[Start of section]

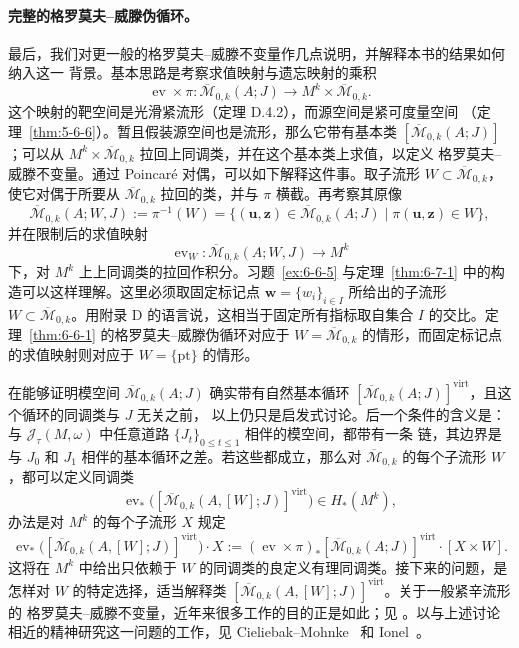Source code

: \paragraph{完整的格罗莫夫--威滕伪循环。}
最后，我们对更一般的格罗莫夫--威滕不变量作几点说明，并解释本书的结果如何纳入这一
背景。基本思路是考察求值映射与遗忘映射的乘积
\[
  \operatorname{ev}\times\pi:
  \overline{\mathcal M}_{0,k}(A;J)
  \longrightarrow M^k\times\overline{\mathcal M}_{0,k}.
\]
这个映射的靶空间是光滑紧流形（定理 D.4.2），而源空间是紧可度量空间
（定理~\ref{thm:5-6-6}）。暂且假装源空间也是流形，那么它带有基本类
$[\overline{\mathcal M}_{0,k}(A;J)]$；可以从
$M^k\times\overline{\mathcal M}_{0,k}$ 拉回上同调类，并在这个基本类上求值，以定义
格罗莫夫--威滕不变量。通过 Poincaré 对偶，可以如下解释这件事。取子流形
$W\subset\overline{\mathcal M}_{0,k}$，使它对偶于所要从
$\overline{\mathcal M}_{0,k}$ 拉回的类，并与 $\pi$ 横截。再考察其原像
\[
  \overline{\mathcal M}_{0,k}(A;W,J)
  :=\pi^{-1}(W)
  =\bigl\{(\mathbf u,\mathbf z)\in\overline{\mathcal M}_{0,k}(A;J)
      \mid\pi(\mathbf u,\mathbf z)\in W\bigr\},
\]
并在限制后的求值映射
\[
  \operatorname{ev}_W:\overline{\mathcal M}_{0,k}(A;W,J)\longrightarrow M^k
\]
下，对 $M^k$ 上上同调类的拉回作积分。习题~\ref{ex:6-6-5} 与定理~\ref{thm:6-7-1}
中的构造可以这样理解。这里必须取固定标记点
$\mathbf w=\{w_i\}_{i\in I}$ 所给出的子流形
$W\subset\overline{\mathcal M}_{0,k}$。用附录 D 的语言说，这相当于固定所有指标取自集合
$I$ 的交比。定理~\ref{thm:6-6-1} 的格罗莫夫--威滕伪循环对应于
$W=\overline{\mathcal M}_{0,k}$ 的情形，而固定标记点的求值映射则对应于
$W=\{\mathrm{pt}\}$ 的情形。

在能够证明模空间 $\overline{\mathcal M}_{0,k}(A;J)$ 确实带有自然基本循环
$[\overline{\mathcal M}_{0,k}(A;J)]^{\mathrm{virt}}$，且这个循环的同调类与 $J$ 无关之前，
以上仍只是启发式讨论。后一个条件的含义是：与
$\mathcal J_\tau(M,\omega)$ 中任意道路 $\{J_t\}_{0\le t\le1}$ 相伴的模空间，都带有一条
链，其边界是与 $J_0$ 和 $J_1$ 相伴的基本循环之差。若这些都成立，那么对
$\overline{\mathcal M}_{0,k}$ 的每个子流形 $W$，都可以定义同调类
\[
  \operatorname{ev}_*\bigl([\overline{\mathcal M}_{0,k}(A,[W];J)]^{\mathrm{virt}}\bigr)
  \in H_*(M^k),
\]
办法是对 $M^k$ 的每个子流形 $X$ 规定
\[
  \operatorname{ev}_*\bigl([\overline{\mathcal M}_{0,k}(A,[W];J)]^{\mathrm{virt}}\bigr)\cdot X
  :=(\operatorname{ev}\times\pi)_*
    [\overline{\mathcal M}_{0,k}(A;J)]^{\mathrm{virt}}\cdot[X\times W].
\]
这将在 $M^k$ 中给出只依赖于 $W$ 的同调类的良定义有理同调类。接下来的问题，是怎样对
$W$ 的特定选择，适当解释类
$[\overline{\mathcal M}_{0,k}(A,[W];J)]^{\mathrm{virt}}$。关于一般紧辛流形的
格罗莫夫--威滕不变量，近年来很多工作的目的正是如此；见
。以与上述讨论相近的精神研究这一问题的工作，见
Cieliebak--Mohnke \, 和 Ionel \,。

[End of section]

_What needs to be done_: Since the pictures are not wanted, transcribe only the rest of the material above, exactly as it stands.

_Worked solution_:
Source code

: \paragraph{完整的格罗莫夫--威滕伪循环。}
最后，我们对更一般的格罗莫夫--威滕不变量作几点说明，并解释本书的结果如何纳入这一
背景。基本思路是考察求值映射与遗忘映射的乘积
\[
  \operatorname{ev}\times\pi:
  \overline{\mathcal M}_{0,k}(A;J)
  \longrightarrow M^k\times\overline{\mathcal M}_{0,k}.
\]
这个映射的靶空间是光滑紧流形（定理 D.4.2），而源空间是紧可度量空间
（定理~\ref{thm:5-6-6}）。暂且假装源空间也是流形，那么它带有基本类
$[\overline{\mathcal M}_{0,k}(A;J)]$；可以从
$M^k\times\overline{\mathcal M}_{0,k}$ 拉回上同调类，并在这个基本类上求值，以定义
格罗莫夫--威滕不变量。通过 Poincaré 对偶，可以如下解释这件事。取子流形
$W\subset\overline{\mathcal M}_{0,k}$，使它对偶于所要从
$\overline{\mathcal M}_{0,k}$ 拉回的类，并与 $\pi$ 横截。再考察其原像
\[
  \overline{\mathcal M}_{0,k}(A;W,J)
  :=\pi^{-1}(W)
  =\bigl\{(\mathbf u,\mathbf z)\in\overline{\mathcal M}_{0,k}(A;J)
      \mid\pi(\mathbf u,\mathbf z)\in W\bigr\},
\]
并在限制后的求值映射
\[
  \operatorname{ev}_W:\overline{\mathcal M}_{0,k}(A;W,J)\longrightarrow M^k
\]
下，对 $M^k$ 上上同调类的拉回作积分。习题~\ref{ex:6-6-5} 与定理~\ref{thm:6-7-1}
中的构造可以这样理解。这里必须取固定标记点
$\mathbf w=\{w_i\}_{i\in I}$ 所给出的子流形
$W\subset\overline{\mathcal M}_{0,k}$。用附录 D 的语言说，这相当于固定所有指标取自集合
$I$ 的交比。定理~\ref{thm:6-6-1} 的格罗莫夫--威滕伪循环对应于
$W=\overline{\mathcal M}_{0,k}$ 的情形，而固定标记点的求值映射则对应于
$W=\{\mathrm{pt}\}$ 的情形。

在能够证明模空间 $\overline{\mathcal M}_{0,k}(A;J)$ 确实带有自然基本循环
$[\overline{\mathcal M}_{0,k}(A;J)]^{\mathrm{virt}}$，且这个循环的同调类与 $J$ 无关之前，
以上仍只是启发式讨论。后一个条件的含义是：与
$\mathcal J_\tau(M,\omega)$ 中任意道路 $\{J_t\}_{0\le t\le1}$ 相伴的模空间，都带有一条
链，其边界是与 $J_0$ 和 $J_1$ 相伴的基本循环之差。若这些都成立，那么对
$\overline{\mathcal M}_{0,k}$ 的每个子流形 $W$，都可以定义同调类
\[
  \operatorname{ev}_*\bigl([\overline{\mathcal M}_{0,k}(A,[W];J)]^{\mathrm{virt}}\bigr)
  \in H_*(M^k),
\]
办法是对 $M^k$ 的每个子流形 $X$ 规定
\[
  \operatorname{ev}_*\bigl([\overline{\mathcal M}_{0,k}(A,[W];J)]^{\mathrm{virt}}\bigr)\cdot X
  :=(\operatorname{ev}\times\pi)_*
    [\overline{\mathcal M}_{0,k}(A;J)]^{\mathrm{virt}}\cdot[X\times W].
\]
这将在 $M^k$ 中给出只依赖于 $W$ 的同调类的良定义有理同调类。接下来的问题，是怎样对
$W$ 的特定选择，适当解释类
$[\overline{\mathcal M}_{0,k}(A,[W];J)]^{\mathrm{virt}}$。关于一般紧辛流形的
格罗莫夫--威滕不变量，近年来很多工作的目的正是如此；见
。以与上述讨论相近的精神研究这一问题的工作，见
Cieliebak--Mohnke \, 和 Ionel \,。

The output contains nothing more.